*** Opening GIVEN INFORMATION ***

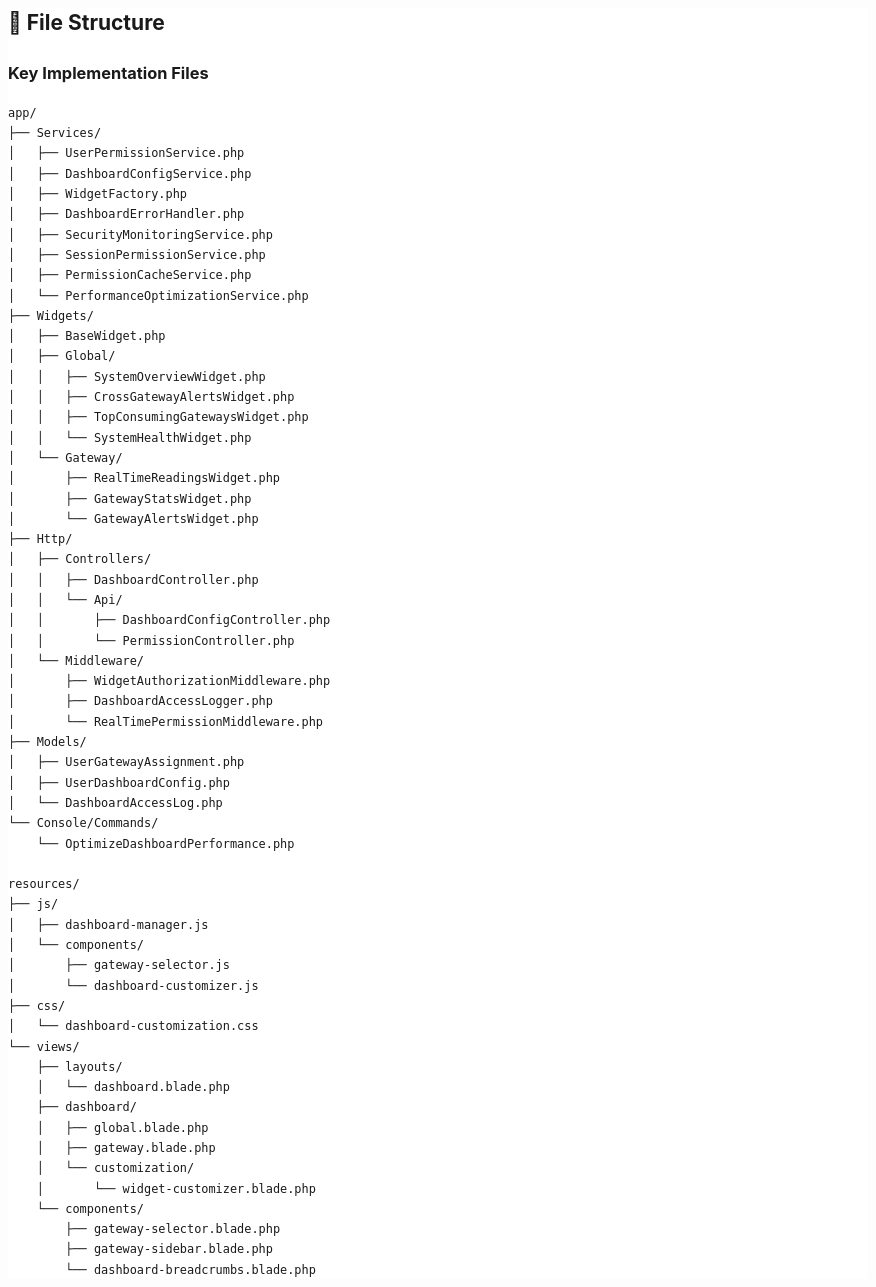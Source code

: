 ## 📁 File Structure

### Key Implementation Files
```
app/
├── Services/
│   ├── UserPermissionService.php
│   ├── DashboardConfigService.php
│   ├── WidgetFactory.php
│   ├── DashboardErrorHandler.php
│   ├── SecurityMonitoringService.php
│   ├── SessionPermissionService.php
│   ├── PermissionCacheService.php
│   └── PerformanceOptimizationService.php
├── Widgets/
│   ├── BaseWidget.php
│   ├── Global/
│   │   ├── SystemOverviewWidget.php
│   │   ├── CrossGatewayAlertsWidget.php
│   │   ├── TopConsumingGatewaysWidget.php
│   │   └── SystemHealthWidget.php
│   └── Gateway/
│       ├── RealTimeReadingsWidget.php
│       ├── GatewayStatsWidget.php
│       └── GatewayAlertsWidget.php
├── Http/
│   ├── Controllers/
│   │   ├── DashboardController.php
│   │   └── Api/
│   │       ├── DashboardConfigController.php
│   │       └── PermissionController.php
│   └── Middleware/
│       ├── WidgetAuthorizationMiddleware.php
│       ├── DashboardAccessLogger.php
│       └── RealTimePermissionMiddleware.php
├── Models/
│   ├── UserGatewayAssignment.php
│   ├── UserDashboardConfig.php
│   └── DashboardAccessLog.php
└── Console/Commands/
    └── OptimizeDashboardPerformance.php

resources/
├── js/
│   ├── dashboard-manager.js
│   └── components/
│       ├── gateway-selector.js
│       └── dashboard-customizer.js
├── css/
│   └── dashboard-customization.css
└── views/
    ├── layouts/
    │   └── dashboard.blade.php
    ├── dashboard/
    │   ├── global.blade.php
    │   ├── gateway.blade.php
    │   └── customization/
    │       └── widget-customizer.blade.php
    └── components/
        ├── gateway-selector.blade.php
        ├── gateway-sidebar.blade.php
        └── dashboard-breadcrumbs.blade.php
```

*** Closing GIVEN INFORMATION ***

WHAT TO DO:
Give the records again exactly, minus the pictures.

RESPONSE:
Source code

: ## 📁 File Structure

### Key Implementation Files
```
app/
├── Services/
│   ├── UserPermissionService.php
│   ├── DashboardConfigService.php
│   ├── WidgetFactory.php
│   ├── DashboardErrorHandler.php
│   ├── SecurityMonitoringService.php
│   ├── SessionPermissionService.php
│   ├── PermissionCacheService.php
│   └── PerformanceOptimizationService.php
├── Widgets/
│   ├── BaseWidget.php
│   ├── Global/
│   │   ├── SystemOverviewWidget.php
│   │   ├── CrossGatewayAlertsWidget.php
│   │   ├── TopConsumingGatewaysWidget.php
│   │   └── SystemHealthWidget.php
│   └── Gateway/
│       ├── RealTimeReadingsWidget.php
│       ├── GatewayStatsWidget.php
│       └── GatewayAlertsWidget.php
├── Http/
│   ├── Controllers/
│   │   ├── DashboardController.php
│   │   └── Api/
│   │       ├── DashboardConfigController.php
│   │       └── PermissionController.php
│   └── Middleware/
│       ├── WidgetAuthorizationMiddleware.php
│       ├── DashboardAccessLogger.php
│       └── RealTimePermissionMiddleware.php
├── Models/
│   ├── UserGatewayAssignment.php
│   ├── UserDashboardConfig.php
│   └── DashboardAccessLog.php
└── Console/Commands/
    └── OptimizeDashboardPerformance.php

resources/
├── js/
│   ├── dashboard-manager.js
│   └── components/
│       ├── gateway-selector.js
│       └── dashboard-customizer.js
├── css/
│   └── dashboard-customization.css
└── views/
    ├── layouts/
    │   └── dashboard.blade.php
    ├── dashboard/
    │   ├── global.blade.php
    │   ├── gateway.blade.php
    │   └── customization/
    │       └── widget-customizer.blade.php
    └── components/
        ├── gateway-selector.blade.php
        ├── gateway-sidebar.blade.php
        └── dashboard-breadcrumbs.blade.php
```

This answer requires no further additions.